Activity: Taking the entries below from the top, restate each line exactly and end with the line containing "of its liberty.".

Given entries:
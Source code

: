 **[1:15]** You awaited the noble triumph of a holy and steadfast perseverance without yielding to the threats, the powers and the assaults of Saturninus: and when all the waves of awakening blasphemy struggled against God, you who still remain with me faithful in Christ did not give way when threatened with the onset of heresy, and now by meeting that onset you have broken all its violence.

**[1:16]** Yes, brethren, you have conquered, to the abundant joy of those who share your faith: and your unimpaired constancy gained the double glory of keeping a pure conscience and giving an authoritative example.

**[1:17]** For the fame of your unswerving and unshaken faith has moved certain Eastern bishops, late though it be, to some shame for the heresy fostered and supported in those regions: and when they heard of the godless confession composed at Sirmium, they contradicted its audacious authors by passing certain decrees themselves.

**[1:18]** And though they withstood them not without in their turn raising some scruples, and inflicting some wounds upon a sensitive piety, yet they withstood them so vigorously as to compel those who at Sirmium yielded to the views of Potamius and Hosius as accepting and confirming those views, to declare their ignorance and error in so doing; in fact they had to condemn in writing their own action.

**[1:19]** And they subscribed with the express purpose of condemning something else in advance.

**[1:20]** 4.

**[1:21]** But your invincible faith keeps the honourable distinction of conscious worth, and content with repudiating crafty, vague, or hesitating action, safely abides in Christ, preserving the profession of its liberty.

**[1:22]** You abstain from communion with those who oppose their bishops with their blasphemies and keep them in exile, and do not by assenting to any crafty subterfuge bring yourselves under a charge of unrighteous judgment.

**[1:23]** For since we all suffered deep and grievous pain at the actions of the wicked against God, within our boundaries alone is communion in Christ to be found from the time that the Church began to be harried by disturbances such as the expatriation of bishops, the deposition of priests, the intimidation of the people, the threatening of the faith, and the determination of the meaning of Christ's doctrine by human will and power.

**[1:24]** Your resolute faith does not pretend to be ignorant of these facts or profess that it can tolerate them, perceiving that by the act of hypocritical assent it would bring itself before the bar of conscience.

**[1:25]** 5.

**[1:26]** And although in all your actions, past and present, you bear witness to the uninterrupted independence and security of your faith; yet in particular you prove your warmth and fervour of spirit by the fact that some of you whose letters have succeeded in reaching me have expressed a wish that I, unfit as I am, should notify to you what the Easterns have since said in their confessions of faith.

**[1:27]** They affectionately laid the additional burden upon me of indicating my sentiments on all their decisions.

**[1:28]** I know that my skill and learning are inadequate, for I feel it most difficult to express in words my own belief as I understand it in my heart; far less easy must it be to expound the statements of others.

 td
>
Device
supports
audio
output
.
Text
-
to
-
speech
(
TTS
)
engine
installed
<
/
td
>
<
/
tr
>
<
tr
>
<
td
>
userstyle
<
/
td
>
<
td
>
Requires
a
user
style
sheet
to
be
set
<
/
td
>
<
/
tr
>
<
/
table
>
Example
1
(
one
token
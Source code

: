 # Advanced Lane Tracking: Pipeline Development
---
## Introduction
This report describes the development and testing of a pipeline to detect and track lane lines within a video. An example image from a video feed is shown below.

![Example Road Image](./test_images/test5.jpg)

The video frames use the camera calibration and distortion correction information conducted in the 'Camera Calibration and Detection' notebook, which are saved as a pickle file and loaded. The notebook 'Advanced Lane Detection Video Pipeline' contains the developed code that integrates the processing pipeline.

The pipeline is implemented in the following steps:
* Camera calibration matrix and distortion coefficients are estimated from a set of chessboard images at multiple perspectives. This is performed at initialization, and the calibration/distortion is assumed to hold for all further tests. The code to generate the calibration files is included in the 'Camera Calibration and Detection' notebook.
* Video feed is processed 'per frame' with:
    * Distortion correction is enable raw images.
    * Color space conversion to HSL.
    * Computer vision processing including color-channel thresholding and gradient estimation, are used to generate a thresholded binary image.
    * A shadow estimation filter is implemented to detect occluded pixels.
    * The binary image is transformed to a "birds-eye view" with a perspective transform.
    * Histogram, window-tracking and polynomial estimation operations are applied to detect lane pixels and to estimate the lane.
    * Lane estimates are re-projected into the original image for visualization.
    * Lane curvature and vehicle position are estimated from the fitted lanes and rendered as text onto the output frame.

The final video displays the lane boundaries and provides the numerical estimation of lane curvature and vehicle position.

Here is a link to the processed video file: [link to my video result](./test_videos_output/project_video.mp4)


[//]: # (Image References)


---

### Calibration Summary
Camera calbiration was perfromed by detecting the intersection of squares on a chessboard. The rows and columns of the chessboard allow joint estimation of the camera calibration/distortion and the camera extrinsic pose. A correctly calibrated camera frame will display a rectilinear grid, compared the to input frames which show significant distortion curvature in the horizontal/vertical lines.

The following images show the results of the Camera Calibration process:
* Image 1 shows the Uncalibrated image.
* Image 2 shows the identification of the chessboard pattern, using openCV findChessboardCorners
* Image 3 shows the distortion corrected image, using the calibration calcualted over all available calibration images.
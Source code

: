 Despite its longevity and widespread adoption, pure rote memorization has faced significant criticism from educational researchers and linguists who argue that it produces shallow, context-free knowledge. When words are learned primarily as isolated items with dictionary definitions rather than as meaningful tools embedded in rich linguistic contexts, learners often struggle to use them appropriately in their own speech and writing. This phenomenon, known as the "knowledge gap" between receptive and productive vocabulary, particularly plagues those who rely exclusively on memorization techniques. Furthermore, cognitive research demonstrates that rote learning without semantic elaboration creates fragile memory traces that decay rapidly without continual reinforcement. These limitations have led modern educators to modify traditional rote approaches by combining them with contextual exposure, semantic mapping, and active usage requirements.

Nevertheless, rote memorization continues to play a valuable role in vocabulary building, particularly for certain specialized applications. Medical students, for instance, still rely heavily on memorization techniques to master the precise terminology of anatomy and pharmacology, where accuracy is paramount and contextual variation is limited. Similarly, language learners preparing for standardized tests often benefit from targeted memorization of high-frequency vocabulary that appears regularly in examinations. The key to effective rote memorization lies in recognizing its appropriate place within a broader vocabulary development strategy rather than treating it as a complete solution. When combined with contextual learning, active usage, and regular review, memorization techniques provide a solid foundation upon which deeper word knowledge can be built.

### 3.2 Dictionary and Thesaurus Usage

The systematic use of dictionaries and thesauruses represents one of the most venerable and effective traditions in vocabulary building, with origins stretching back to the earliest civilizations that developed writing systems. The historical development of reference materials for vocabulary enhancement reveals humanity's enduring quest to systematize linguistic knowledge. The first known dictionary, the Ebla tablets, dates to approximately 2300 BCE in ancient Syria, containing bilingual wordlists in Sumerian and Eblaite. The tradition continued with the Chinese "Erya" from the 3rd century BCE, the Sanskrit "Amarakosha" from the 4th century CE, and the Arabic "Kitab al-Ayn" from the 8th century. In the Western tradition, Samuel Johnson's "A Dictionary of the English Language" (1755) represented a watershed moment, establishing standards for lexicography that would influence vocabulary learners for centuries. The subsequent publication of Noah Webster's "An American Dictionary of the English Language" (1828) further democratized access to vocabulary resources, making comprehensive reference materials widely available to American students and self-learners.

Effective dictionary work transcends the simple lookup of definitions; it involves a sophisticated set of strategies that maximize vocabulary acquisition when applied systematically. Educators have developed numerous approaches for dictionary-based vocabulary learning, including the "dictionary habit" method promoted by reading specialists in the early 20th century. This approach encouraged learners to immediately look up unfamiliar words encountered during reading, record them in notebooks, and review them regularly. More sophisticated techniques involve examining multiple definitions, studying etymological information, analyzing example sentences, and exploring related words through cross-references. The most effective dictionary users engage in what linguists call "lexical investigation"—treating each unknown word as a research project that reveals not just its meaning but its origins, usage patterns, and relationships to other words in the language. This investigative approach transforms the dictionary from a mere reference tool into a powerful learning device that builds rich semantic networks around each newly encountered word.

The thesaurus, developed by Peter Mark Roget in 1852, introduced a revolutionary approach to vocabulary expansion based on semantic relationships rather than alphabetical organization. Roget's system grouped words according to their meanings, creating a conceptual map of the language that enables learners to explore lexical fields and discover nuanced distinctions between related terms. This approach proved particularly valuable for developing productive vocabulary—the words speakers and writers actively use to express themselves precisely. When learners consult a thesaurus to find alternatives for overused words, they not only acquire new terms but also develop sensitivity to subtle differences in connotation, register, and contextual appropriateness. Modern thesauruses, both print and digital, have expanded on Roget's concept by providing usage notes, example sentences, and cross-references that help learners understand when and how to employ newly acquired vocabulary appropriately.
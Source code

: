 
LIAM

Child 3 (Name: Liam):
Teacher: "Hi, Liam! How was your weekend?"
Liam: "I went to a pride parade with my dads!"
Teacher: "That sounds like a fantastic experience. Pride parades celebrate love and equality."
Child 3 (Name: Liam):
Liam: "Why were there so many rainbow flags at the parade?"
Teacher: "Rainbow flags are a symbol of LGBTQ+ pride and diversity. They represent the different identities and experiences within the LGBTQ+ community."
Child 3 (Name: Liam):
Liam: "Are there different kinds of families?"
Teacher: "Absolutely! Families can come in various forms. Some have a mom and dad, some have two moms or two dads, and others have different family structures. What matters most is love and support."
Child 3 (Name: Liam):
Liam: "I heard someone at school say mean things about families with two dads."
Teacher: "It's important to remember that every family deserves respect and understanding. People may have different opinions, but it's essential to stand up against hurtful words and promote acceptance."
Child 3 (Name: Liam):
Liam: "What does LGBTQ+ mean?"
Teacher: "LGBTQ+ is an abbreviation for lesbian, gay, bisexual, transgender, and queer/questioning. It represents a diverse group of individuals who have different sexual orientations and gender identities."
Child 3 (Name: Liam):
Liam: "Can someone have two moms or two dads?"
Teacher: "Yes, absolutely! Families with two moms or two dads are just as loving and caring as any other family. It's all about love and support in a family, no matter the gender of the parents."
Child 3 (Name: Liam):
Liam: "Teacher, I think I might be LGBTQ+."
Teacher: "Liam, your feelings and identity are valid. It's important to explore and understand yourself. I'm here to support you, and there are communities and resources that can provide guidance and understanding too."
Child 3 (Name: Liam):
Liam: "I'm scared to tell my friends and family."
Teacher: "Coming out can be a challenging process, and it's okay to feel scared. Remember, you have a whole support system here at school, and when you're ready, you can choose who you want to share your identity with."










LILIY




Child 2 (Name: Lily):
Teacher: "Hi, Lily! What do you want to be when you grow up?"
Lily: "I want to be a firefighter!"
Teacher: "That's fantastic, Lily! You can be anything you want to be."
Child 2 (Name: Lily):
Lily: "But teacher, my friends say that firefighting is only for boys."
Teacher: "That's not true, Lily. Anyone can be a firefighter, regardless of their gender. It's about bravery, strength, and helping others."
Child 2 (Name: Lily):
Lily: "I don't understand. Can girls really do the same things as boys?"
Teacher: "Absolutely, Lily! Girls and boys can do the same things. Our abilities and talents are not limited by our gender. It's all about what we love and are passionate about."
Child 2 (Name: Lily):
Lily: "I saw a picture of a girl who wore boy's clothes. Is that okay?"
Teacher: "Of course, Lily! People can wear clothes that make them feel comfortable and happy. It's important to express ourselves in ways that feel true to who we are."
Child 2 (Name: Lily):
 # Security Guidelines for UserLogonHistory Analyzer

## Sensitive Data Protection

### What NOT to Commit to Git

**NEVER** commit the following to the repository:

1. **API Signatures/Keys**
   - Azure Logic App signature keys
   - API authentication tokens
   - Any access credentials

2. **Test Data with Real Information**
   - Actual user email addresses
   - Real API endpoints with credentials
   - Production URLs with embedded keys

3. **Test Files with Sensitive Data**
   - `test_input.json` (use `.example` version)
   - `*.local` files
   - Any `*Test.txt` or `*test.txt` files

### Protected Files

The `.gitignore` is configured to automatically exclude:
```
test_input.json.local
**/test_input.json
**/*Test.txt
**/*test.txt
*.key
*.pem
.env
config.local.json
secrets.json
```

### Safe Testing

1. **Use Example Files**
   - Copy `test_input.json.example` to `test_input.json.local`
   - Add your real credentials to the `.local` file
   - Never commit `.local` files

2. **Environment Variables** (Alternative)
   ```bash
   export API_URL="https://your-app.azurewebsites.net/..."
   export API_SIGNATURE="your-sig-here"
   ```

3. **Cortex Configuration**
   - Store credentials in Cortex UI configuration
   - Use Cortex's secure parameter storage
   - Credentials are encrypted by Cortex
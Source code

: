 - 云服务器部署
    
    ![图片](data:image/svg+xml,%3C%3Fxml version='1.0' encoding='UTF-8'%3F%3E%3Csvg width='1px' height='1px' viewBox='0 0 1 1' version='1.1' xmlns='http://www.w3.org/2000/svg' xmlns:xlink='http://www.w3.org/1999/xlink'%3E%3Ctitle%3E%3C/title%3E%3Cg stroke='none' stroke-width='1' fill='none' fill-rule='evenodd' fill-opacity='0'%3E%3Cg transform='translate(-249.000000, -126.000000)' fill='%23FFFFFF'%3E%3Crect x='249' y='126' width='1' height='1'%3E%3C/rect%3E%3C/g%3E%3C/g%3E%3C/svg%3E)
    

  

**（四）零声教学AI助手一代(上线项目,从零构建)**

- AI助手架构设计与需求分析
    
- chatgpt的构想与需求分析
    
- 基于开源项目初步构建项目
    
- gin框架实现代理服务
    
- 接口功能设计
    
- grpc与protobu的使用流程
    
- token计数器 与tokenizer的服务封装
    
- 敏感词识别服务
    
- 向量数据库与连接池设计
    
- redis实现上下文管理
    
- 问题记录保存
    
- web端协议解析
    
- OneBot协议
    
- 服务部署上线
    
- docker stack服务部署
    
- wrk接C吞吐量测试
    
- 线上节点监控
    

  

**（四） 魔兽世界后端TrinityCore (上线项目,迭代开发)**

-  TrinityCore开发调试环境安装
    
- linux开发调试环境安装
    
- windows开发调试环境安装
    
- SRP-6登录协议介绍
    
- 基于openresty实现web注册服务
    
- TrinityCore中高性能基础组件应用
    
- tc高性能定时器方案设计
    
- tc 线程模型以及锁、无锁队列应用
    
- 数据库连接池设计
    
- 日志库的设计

Output below:
Source code

: **[1:15]** You awaited the noble triumph of a holy and steadfast perseverance without yielding to the threats, the powers and the assaults of Saturninus: and when all the waves of awakening blasphemy struggled against God, you who still remain with me faithful in Christ did not give way when threatened with the onset of heresy, and now by meeting that onset you have broken all its violence.

**[1:16]** Yes, brethren, you have conquered, to the abundant joy of those who share your faith: and your unimpaired constancy gained the double glory of keeping a pure conscience and giving an authoritative example.

**[1:17]** For the fame of your unswerving and unshaken faith has moved certain Eastern bishops, late though it be, to some shame for the heresy fostered and supported in those regions: and when they heard of the godless confession composed at Sirmium, they contradicted its audacious authors by passing certain decrees themselves.

**[1:18]** And though they withstood them not without in their turn raising some scruples, and inflicting some wounds upon a sensitive piety, yet they withstood them so vigorously as to compel those who at Sirmium yielded to the views of Potamius and Hosius as accepting and confirming those views, to declare their ignorance and error in so doing; in fact they had to condemn in writing their own action.

**[1:19]** And they subscribed with the express purpose of condemning something else in advance.

**[1:20]** 4.

**[1:21]** But your invincible faith keeps the honourable distinction of conscious worth, and content with repudiating crafty, vague, or hesitating action, safely abides in Christ, preserving the profession of its liberty.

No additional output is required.